DATA PROVIDED START

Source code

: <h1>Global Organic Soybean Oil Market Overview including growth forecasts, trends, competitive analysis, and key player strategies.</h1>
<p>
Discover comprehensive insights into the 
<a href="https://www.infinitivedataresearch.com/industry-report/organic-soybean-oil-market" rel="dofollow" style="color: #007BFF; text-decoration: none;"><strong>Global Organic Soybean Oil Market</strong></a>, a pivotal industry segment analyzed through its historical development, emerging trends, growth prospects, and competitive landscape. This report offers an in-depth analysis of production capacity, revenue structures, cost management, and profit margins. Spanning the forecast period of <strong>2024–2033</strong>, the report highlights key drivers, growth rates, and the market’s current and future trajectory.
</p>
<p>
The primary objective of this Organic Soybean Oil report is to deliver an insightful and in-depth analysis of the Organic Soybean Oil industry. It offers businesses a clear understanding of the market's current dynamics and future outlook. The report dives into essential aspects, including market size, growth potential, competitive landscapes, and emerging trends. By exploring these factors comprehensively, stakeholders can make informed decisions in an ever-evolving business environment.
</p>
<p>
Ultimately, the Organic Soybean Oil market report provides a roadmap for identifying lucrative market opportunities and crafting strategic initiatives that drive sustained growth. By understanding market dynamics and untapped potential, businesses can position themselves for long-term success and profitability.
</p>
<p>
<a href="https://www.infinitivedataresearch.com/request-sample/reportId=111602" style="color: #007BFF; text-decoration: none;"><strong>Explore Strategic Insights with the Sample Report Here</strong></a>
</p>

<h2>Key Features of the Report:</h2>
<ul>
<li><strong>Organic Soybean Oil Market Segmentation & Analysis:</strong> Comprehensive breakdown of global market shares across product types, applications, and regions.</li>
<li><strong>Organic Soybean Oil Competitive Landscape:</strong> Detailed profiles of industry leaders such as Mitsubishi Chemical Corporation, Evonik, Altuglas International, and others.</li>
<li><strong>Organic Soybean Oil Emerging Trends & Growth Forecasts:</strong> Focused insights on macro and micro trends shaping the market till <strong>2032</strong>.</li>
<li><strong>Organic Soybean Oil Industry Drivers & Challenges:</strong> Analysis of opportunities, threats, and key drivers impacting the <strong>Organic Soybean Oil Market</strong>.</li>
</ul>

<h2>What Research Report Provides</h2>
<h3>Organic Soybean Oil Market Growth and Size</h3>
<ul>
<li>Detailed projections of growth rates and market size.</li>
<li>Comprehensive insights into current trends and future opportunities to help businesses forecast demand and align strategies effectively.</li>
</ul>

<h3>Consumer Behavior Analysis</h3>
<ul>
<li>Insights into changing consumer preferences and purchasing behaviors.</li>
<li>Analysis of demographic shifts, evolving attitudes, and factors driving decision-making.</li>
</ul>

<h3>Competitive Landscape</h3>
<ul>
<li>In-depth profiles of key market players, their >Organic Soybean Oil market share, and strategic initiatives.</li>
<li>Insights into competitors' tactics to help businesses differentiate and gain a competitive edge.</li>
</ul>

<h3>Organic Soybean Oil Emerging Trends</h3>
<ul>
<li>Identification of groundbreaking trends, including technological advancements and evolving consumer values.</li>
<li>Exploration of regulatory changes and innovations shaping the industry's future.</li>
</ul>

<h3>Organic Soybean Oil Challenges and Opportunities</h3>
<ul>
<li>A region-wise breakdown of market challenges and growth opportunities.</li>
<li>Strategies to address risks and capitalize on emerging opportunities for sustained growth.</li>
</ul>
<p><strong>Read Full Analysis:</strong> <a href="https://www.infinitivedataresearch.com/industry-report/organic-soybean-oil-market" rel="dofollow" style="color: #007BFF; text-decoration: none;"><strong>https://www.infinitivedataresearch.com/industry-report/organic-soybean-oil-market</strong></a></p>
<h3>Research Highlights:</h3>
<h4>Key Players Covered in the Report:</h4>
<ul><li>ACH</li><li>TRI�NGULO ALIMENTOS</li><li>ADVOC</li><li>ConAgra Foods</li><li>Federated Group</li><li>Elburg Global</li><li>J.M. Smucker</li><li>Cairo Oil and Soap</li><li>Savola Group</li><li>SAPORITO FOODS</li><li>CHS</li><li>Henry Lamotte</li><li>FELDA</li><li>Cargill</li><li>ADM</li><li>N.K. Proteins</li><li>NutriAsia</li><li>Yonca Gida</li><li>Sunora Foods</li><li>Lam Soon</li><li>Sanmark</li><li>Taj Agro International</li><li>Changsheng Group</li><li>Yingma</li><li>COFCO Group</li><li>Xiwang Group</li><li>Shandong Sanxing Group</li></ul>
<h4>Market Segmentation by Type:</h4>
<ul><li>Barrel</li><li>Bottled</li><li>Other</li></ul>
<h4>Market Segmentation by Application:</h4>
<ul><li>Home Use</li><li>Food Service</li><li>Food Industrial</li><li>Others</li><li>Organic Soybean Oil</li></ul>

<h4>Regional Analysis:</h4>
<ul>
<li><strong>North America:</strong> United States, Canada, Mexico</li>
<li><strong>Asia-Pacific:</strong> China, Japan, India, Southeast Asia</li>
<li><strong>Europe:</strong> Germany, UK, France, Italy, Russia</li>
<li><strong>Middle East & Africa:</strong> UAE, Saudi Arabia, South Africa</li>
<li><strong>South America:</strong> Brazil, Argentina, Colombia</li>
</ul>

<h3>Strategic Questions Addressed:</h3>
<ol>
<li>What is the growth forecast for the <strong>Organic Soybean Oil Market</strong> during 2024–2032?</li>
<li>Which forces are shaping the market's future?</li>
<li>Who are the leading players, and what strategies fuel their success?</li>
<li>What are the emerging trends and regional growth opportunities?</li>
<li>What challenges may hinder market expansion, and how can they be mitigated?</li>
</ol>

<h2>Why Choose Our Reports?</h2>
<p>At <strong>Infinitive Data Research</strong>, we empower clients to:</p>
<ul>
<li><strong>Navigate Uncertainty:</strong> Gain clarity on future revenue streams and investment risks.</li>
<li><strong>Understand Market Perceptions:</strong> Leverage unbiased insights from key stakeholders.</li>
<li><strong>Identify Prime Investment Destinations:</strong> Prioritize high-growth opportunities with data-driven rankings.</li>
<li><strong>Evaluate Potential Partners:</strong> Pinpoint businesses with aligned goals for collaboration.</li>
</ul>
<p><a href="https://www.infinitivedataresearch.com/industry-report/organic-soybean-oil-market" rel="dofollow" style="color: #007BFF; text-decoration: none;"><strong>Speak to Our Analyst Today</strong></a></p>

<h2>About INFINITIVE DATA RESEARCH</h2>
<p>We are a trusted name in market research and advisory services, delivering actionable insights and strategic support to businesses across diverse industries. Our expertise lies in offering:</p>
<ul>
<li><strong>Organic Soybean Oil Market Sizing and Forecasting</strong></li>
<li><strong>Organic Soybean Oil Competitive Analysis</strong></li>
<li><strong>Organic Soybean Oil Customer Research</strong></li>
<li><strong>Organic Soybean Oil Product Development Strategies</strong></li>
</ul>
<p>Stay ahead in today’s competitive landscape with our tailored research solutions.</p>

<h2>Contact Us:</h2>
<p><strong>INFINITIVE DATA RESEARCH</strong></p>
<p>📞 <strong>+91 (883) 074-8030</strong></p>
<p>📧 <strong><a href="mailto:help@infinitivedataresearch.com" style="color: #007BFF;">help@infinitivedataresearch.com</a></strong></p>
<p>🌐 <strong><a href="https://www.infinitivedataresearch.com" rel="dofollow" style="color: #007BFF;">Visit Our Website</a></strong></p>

DATA PROVIDED END

YOUR ASSIGNMENT » Of the entries above, repeat exactly the lines from the line with "<h3>Competitive Landscape</h3>" through the line with "France, Italy, Russia</li>", both of them included.

EXERCISE OUTPUT »
<h3>Competitive Landscape</h3>
<ul>
<li>In-depth profiles of key market players, their >Organic Soybean Oil market share, and strategic initiatives.</li>
<li>Insights into competitors' tactics to help businesses differentiate and gain a competitive edge.</li>
</ul>

<h3>Organic Soybean Oil Emerging Trends</h3>
<ul>
<li>Identification of groundbreaking trends, including technological advancements and evolving consumer values.</li>
<li>Exploration of regulatory changes and innovations shaping the industry's future.</li>
</ul>

<h3>Organic Soybean Oil Challenges and Opportunities</h3>
<ul>
<li>A region-wise breakdown of market challenges and growth opportunities.</li>
<li>Strategies to address risks and capitalize on emerging opportunities for sustained growth.</li>
</ul>
<p><strong>Read Full Analysis:</strong> <a href="https://www.infinitivedataresearch.com/industry-report/organic-soybean-oil-market" rel="dofollow" style="color: #007BFF; text-decoration: none;"><strong>https://www.infinitivedataresearch.com/industry-report/organic-soybean-oil-market</strong></a></p>
<h3>Research Highlights:</h3>
<h4>Key Players Covered in the Report:</h4>
<ul><li>ACH</li><li>TRI�NGULO ALIMENTOS</li><li>ADVOC</li><li>ConAgra Foods</li><li>Federated Group</li><li>Elburg Global</li><li>J.M. Smucker</li><li>Cairo Oil and Soap</li><li>Savola Group</li><li>SAPORITO FOODS</li><li>CHS</li><li>Henry Lamotte</li><li>FELDA</li><li>Cargill</li><li>ADM</li><li>N.K. Proteins</li><li>NutriAsia</li><li>Yonca Gida</li><li>Sunora Foods</li><li>Lam Soon</li><li>Sanmark</li><li>Taj Agro International</li><li>Changsheng Group</li><li>Yingma</li><li>COFCO Group</li><li>Xiwang Group</li><li>Shandong Sanxing Group</li></ul>
<h4>Market Segmentation by Type:</h4>
<ul><li>Barrel</li><li>Bottled</li><li>Other</li></ul>
<h4>Market Segmentation by Application:</h4>
<ul><li>Home Use</li><li>Food Service</li><li>Food Industrial</li><li>Others</li><li>Organic Soybean Oil</li></ul>

<h4>Regional Analysis:</h4>
<ul>
<li><strong>North America:</strong> United States, Canada, Mexico</li>
<li><strong>Asia-Pacific:</strong> China, Japan, India, Southeast Asia</li>
<li><strong>Europe:</strong> Germany, UK, France, Italy, Russia</li>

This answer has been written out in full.